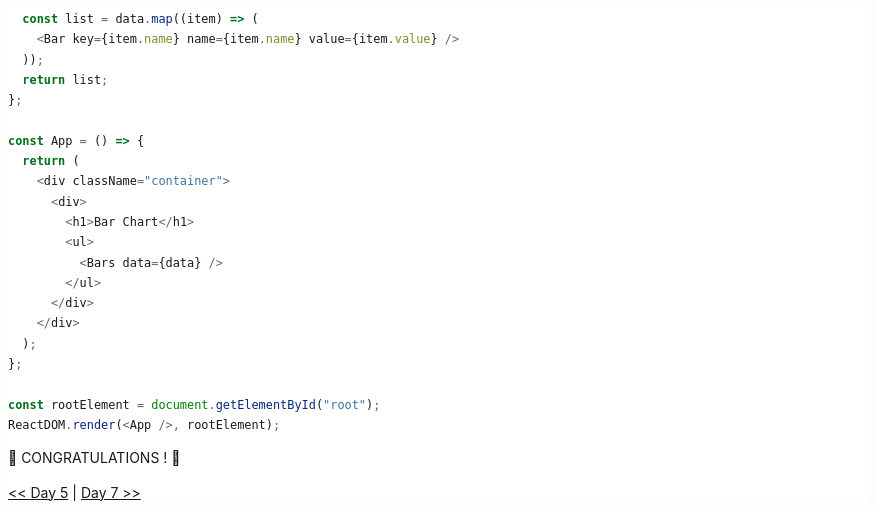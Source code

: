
 ```js
  const list = data.map((item) => (
    <Bar key={item.name} name={item.name} value={item.value} />
  ));
  return list;
};

const App = () => {
  return (
    <div className="container">
      <div>
        <h1>Bar Chart</h1>
        <ul>
          <Bars data={data} />
        </ul>
      </div>
    </div>
  );
};

const rootElement = document.getElementById("root");
ReactDOM.render(<App />, rootElement);
```

🎉 CONGRATULATIONS ! 🎉

[<< Day 5](./../05_Day_Props/05_props.md) | [Day 7 >>](../07_Day_Class_Components/07_class_components.md)
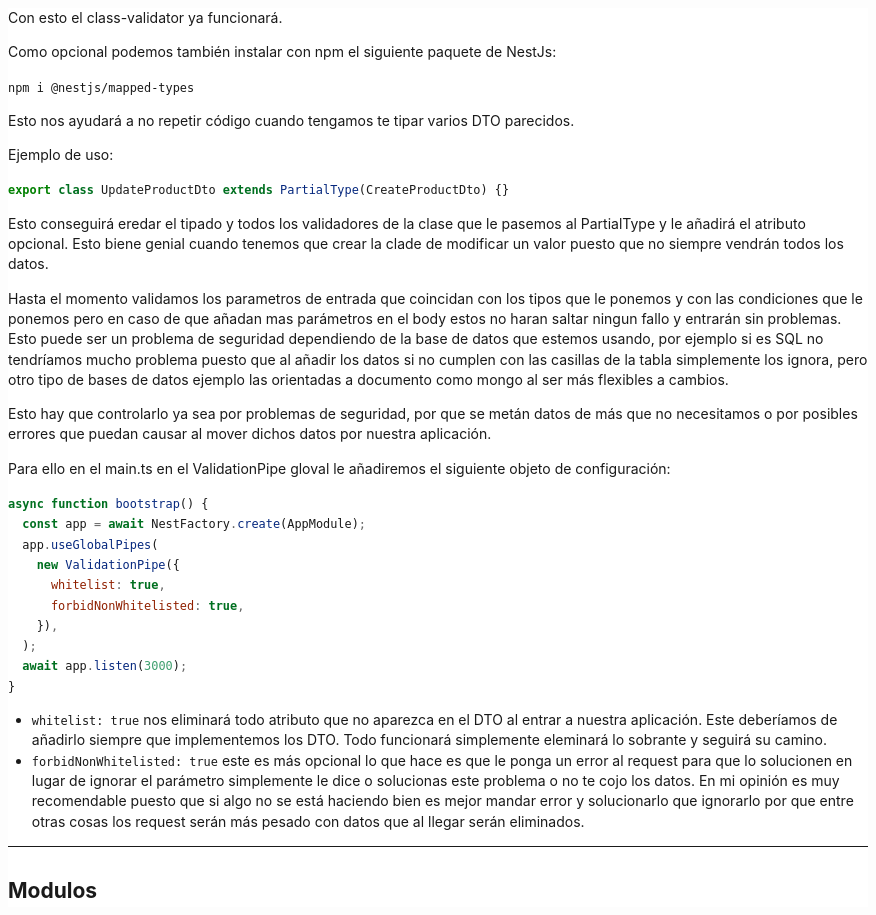 Con esto el class-validator ya funcionará.

Como opcional podemos también instalar con npm el siguiente paquete de NestJs:

```Bash
npm i @nestjs/mapped-types
```

Esto nos ayudará a no repetir código cuando tengamos te tipar varios DTO parecidos.

Ejemplo de uso:

```JavaScript
export class UpdateProductDto extends PartialType(CreateProductDto) {}
```

Esto conseguirá eredar el tipado y todos los validadores de la clase que le pasemos al PartialType y le añadirá el atributo opcional. Esto biene genial cuando tenemos que crear la clade de modificar un valor puesto que no siempre vendrán todos los datos.

Hasta el momento validamos los parametros de entrada que coincidan con los tipos que le ponemos y con las condiciones que le ponemos pero en caso de que añadan mas parámetros en el body estos no haran saltar ningun fallo y entrarán sin problemas. Esto puede ser un problema de seguridad dependiendo de la base de datos que estemos usando, por ejemplo si es SQL no tendríamos mucho problema puesto que al añadir los datos si no cumplen con las casillas de la tabla simplemente los ignora, pero otro tipo de bases de datos ejemplo las orientadas a documento como mongo al ser más flexibles a cambios.

Esto hay que controlarlo ya sea por problemas de seguridad, por que se metán datos de más que no necesitamos o por posibles errores que puedan causar al mover dichos datos por nuestra aplicación.

Para ello en el main.ts en el ValidationPipe gloval le añadiremos el siguiente objeto de configuración:

```JavaScript
async function bootstrap() {
  const app = await NestFactory.create(AppModule);
  app.useGlobalPipes(
    new ValidationPipe({
      whitelist: true,
      forbidNonWhitelisted: true,
    }),
  );
  await app.listen(3000);
}
```

* ```whitelist: true``` nos eliminará todo atributo que no aparezca en el DTO al entrar a nuestra aplicación. Este deberíamos de añadirlo siempre que implementemos los DTO. Todo funcionará simplemente eleminará lo sobrante y seguirá su camino.
* ```forbidNonWhitelisted: true``` este es más opcional lo que hace es que le ponga un error al request para que lo solucionen en lugar de ignorar el parámetro simplemente le dice o solucionas este problema o no te cojo los datos. En mi opinión es muy recomendable puesto que si algo no se está haciendo bien es mejor mandar error y solucionarlo que ignorarlo por que entre otras cosas los request serán más pesado con datos que al llegar serán eliminados.

---

## Modulos

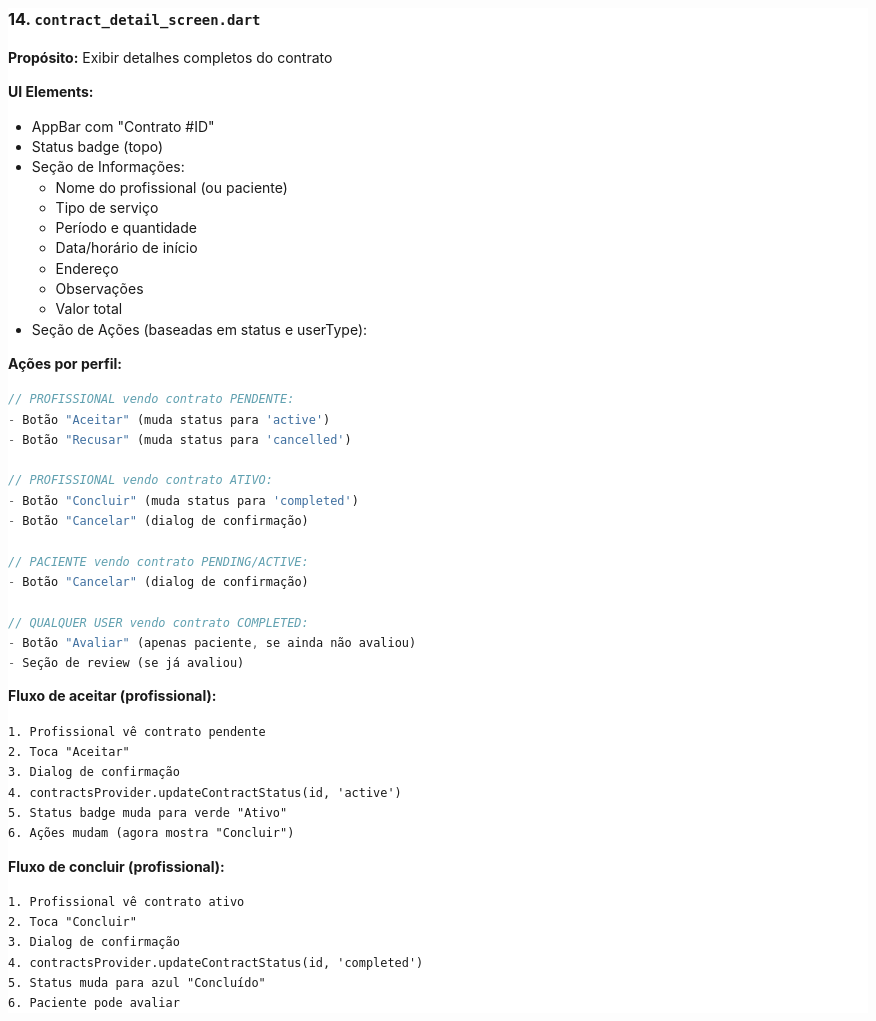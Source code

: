 
### 14. `contract_detail_screen.dart`

**Propósito:** Exibir detalhes completos do contrato

**UI Elements:**
- AppBar com "Contrato #ID"
- Status badge (topo)
- Seção de Informações:
  - Nome do profissional (ou paciente)
  - Tipo de serviço
  - Período e quantidade
  - Data/horário de início
  - Endereço
  - Observações
  - Valor total
- Seção de Ações (baseadas em status e userType):
  
**Ações por perfil:**

```dart
// PROFISSIONAL vendo contrato PENDENTE:
- Botão "Aceitar" (muda status para 'active')
- Botão "Recusar" (muda status para 'cancelled')

// PROFISSIONAL vendo contrato ATIVO:
- Botão "Concluir" (muda status para 'completed')
- Botão "Cancelar" (dialog de confirmação)

// PACIENTE vendo contrato PENDING/ACTIVE:
- Botão "Cancelar" (dialog de confirmação)

// QUALQUER USER vendo contrato COMPLETED:
- Botão "Avaliar" (apenas paciente, se ainda não avaliou)
- Seção de review (se já avaliou)
```

**Fluxo de aceitar (profissional):**
```
1. Profissional vê contrato pendente
2. Toca "Aceitar"
3. Dialog de confirmação
4. contractsProvider.updateContractStatus(id, 'active')
5. Status badge muda para verde "Ativo"
6. Ações mudam (agora mostra "Concluir")
```

**Fluxo de concluir (profissional):**
```
1. Profissional vê contrato ativo
2. Toca "Concluir"
3. Dialog de confirmação
4. contractsProvider.updateContractStatus(id, 'completed')
5. Status muda para azul "Concluído"
6. Paciente pode avaliar
```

Problem details: Which lines of the listing include the string "rootElement"? Pull them out.

Result:
const rootElement = document.getElementById("root");
ReactDOM.render(<App />, rootElement);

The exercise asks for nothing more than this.